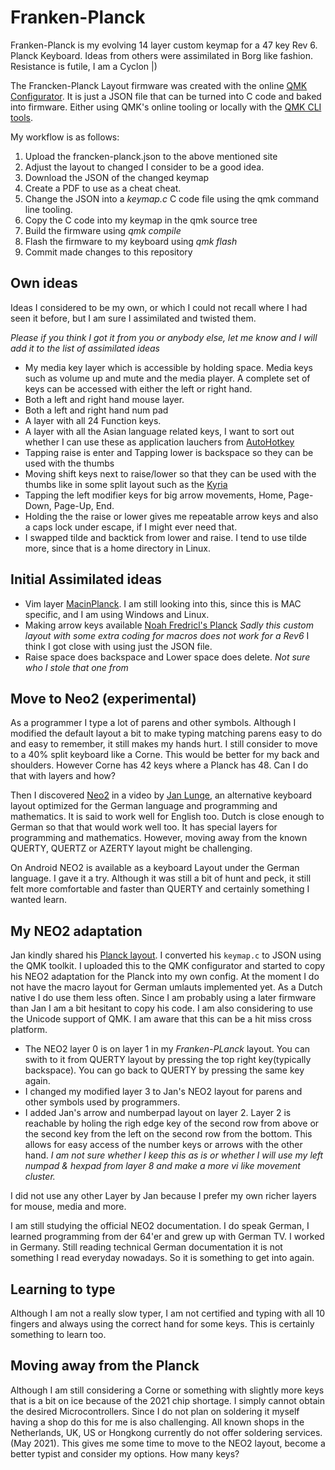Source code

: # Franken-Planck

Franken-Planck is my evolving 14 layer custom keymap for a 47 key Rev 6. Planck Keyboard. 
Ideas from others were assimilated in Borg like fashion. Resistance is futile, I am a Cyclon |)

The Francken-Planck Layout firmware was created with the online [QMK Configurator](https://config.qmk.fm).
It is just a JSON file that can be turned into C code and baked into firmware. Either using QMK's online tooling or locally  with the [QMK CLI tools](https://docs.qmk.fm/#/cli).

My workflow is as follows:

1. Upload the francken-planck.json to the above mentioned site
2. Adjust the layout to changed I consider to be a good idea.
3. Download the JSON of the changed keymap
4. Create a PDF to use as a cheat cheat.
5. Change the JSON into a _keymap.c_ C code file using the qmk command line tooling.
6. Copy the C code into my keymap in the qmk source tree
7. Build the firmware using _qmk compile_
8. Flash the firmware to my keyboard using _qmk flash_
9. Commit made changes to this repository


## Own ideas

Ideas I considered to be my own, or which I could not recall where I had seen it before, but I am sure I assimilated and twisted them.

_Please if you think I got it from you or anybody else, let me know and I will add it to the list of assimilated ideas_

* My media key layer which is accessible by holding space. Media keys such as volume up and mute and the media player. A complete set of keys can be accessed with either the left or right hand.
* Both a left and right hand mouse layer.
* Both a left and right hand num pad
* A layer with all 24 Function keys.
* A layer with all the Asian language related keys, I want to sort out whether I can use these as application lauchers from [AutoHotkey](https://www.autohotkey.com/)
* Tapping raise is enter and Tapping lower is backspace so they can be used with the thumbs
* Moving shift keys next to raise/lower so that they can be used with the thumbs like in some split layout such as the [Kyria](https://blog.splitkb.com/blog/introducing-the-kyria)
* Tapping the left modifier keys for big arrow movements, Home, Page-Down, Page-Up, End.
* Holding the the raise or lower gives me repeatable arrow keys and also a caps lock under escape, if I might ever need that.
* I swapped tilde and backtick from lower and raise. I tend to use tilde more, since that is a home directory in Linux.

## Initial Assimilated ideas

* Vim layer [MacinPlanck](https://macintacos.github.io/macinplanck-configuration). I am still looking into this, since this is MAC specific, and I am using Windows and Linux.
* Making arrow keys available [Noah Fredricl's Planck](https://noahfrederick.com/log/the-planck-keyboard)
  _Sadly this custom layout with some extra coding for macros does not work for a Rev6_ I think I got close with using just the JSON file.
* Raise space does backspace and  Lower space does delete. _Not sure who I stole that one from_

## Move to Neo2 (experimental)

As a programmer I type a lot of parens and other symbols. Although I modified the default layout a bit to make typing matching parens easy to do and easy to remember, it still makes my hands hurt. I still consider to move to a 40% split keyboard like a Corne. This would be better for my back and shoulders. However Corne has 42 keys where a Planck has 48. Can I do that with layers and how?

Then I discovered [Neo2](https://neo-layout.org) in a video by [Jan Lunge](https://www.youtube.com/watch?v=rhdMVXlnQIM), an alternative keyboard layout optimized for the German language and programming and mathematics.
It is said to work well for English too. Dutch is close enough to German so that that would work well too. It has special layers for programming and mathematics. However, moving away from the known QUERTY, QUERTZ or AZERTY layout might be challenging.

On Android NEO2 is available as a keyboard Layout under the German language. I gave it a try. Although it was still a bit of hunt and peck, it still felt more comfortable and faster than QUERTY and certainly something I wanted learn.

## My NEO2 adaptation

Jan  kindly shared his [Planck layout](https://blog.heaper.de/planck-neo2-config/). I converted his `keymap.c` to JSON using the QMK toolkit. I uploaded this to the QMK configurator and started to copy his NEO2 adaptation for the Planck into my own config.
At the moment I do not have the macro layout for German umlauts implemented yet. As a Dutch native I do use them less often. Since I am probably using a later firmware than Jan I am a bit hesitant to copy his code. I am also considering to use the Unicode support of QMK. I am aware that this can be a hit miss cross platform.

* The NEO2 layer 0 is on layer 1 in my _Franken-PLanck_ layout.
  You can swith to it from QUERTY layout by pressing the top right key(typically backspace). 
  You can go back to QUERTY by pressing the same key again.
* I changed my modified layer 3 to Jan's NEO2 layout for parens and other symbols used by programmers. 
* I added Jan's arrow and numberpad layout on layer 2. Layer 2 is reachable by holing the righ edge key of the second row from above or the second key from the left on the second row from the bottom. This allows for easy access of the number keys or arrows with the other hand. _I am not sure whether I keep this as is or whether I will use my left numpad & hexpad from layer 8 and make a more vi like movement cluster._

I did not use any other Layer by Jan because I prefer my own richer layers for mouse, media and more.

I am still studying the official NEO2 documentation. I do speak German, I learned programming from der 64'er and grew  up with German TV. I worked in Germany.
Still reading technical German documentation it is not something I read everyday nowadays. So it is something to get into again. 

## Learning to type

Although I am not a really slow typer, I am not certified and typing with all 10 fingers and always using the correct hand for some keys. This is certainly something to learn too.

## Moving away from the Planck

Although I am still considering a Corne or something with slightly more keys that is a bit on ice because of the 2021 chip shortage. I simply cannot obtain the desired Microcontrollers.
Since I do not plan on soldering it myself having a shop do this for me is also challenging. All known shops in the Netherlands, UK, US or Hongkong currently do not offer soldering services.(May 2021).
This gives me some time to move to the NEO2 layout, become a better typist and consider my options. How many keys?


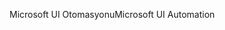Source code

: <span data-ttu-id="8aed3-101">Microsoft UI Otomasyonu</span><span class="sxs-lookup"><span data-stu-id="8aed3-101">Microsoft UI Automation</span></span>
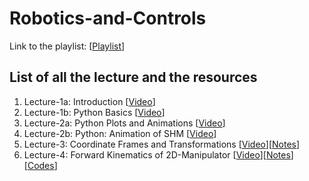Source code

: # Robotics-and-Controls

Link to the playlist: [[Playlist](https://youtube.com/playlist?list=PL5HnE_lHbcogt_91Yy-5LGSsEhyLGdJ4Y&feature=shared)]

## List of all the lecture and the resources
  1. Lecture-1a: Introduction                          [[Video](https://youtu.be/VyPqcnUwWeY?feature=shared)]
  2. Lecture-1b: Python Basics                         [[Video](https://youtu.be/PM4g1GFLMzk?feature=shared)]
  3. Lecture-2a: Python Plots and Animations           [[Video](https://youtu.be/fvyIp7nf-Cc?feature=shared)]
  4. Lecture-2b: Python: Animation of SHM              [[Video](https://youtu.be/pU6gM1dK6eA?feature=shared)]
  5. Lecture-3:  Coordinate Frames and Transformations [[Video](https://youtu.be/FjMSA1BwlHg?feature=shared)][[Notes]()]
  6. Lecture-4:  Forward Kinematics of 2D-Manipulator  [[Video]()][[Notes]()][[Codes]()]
--
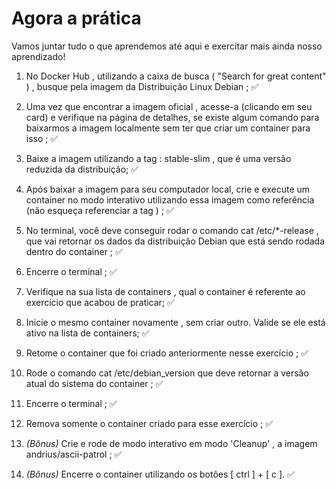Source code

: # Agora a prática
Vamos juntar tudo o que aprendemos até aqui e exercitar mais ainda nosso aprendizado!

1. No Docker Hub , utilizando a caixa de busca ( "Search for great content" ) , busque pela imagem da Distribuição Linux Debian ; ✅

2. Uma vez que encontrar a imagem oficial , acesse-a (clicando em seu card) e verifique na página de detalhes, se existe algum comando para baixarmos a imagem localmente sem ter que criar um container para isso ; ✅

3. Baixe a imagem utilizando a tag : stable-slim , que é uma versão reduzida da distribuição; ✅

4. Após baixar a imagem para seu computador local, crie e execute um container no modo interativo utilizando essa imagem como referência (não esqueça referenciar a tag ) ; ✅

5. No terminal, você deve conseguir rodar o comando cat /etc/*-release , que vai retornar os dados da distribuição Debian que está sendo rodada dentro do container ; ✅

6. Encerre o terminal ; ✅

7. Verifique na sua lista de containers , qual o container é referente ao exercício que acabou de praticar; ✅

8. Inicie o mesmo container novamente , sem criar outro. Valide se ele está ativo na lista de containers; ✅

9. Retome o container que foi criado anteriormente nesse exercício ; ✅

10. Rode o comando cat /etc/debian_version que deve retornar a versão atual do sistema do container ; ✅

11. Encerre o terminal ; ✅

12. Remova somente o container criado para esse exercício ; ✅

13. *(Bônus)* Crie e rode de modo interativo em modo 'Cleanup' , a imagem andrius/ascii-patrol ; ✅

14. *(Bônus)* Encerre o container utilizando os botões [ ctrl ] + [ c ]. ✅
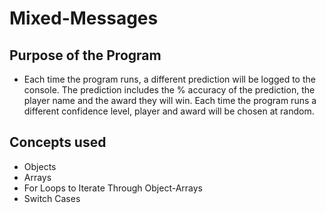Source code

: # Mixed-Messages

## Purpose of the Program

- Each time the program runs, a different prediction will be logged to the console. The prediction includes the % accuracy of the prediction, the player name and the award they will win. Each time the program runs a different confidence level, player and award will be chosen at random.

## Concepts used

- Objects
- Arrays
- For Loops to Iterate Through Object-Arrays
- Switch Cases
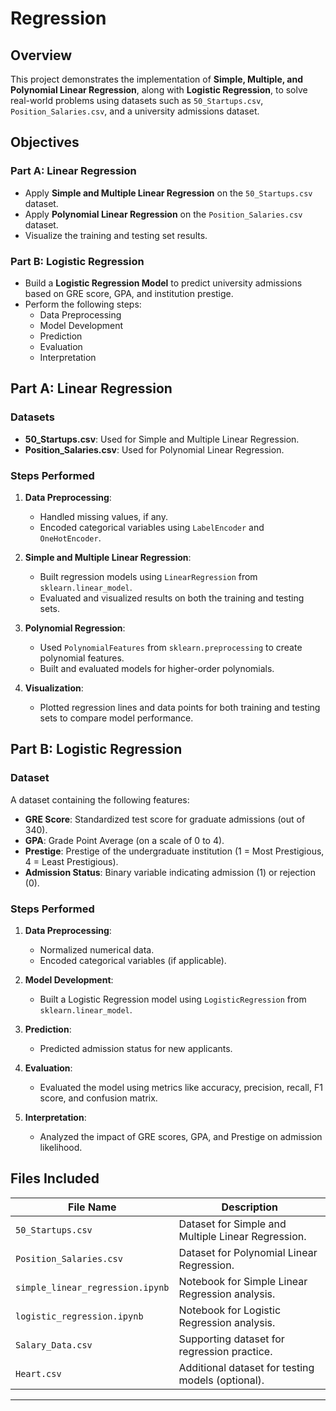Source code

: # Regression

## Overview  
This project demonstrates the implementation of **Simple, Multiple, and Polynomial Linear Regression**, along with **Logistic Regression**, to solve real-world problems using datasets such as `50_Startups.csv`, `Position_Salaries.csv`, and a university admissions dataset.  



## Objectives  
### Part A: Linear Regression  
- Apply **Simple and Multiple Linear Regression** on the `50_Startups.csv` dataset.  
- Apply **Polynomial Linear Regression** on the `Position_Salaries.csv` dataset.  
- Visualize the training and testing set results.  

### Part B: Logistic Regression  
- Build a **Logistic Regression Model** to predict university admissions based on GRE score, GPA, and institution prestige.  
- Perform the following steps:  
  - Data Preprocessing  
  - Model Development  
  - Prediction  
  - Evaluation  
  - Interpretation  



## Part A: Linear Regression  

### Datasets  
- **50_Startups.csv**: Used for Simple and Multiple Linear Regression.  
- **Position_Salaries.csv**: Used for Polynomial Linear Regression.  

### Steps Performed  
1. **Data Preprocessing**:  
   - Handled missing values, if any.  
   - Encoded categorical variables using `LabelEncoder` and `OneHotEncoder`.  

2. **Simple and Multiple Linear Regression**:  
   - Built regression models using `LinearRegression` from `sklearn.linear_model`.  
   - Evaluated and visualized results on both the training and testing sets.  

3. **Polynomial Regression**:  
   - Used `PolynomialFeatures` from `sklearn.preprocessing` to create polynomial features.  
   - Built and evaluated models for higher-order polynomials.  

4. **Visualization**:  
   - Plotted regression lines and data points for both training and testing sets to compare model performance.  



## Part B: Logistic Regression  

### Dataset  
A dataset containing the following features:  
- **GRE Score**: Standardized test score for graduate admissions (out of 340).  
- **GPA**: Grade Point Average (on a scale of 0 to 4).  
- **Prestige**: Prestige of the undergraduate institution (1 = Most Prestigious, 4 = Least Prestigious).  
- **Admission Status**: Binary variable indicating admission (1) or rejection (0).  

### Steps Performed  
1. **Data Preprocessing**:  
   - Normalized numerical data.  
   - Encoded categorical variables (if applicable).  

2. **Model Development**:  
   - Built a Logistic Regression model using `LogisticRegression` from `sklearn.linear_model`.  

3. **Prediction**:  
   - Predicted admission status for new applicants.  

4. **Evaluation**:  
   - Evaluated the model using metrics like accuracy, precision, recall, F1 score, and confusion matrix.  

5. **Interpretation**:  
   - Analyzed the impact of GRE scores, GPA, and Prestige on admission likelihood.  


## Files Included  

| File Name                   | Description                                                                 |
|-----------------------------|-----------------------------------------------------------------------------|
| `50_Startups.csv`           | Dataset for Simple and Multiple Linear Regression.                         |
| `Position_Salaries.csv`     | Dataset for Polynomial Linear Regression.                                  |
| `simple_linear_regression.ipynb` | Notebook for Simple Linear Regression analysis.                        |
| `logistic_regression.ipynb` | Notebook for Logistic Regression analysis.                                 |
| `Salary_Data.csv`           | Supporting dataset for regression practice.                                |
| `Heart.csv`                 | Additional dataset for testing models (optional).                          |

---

Your assignment:
Above are the entries. Output exactly the lines beginning with the line that has "Still reading technical" and ending with the line that has "## Moving away from the Planck".

Answer to this exercise:
Still reading technical German documentation it is not something I read everyday nowadays. So it is something to get into again. 

## Learning to type

Although I am not a really slow typer, I am not certified and typing with all 10 fingers and always using the correct hand for some keys. This is certainly something to learn too.

## Moving away from the Planck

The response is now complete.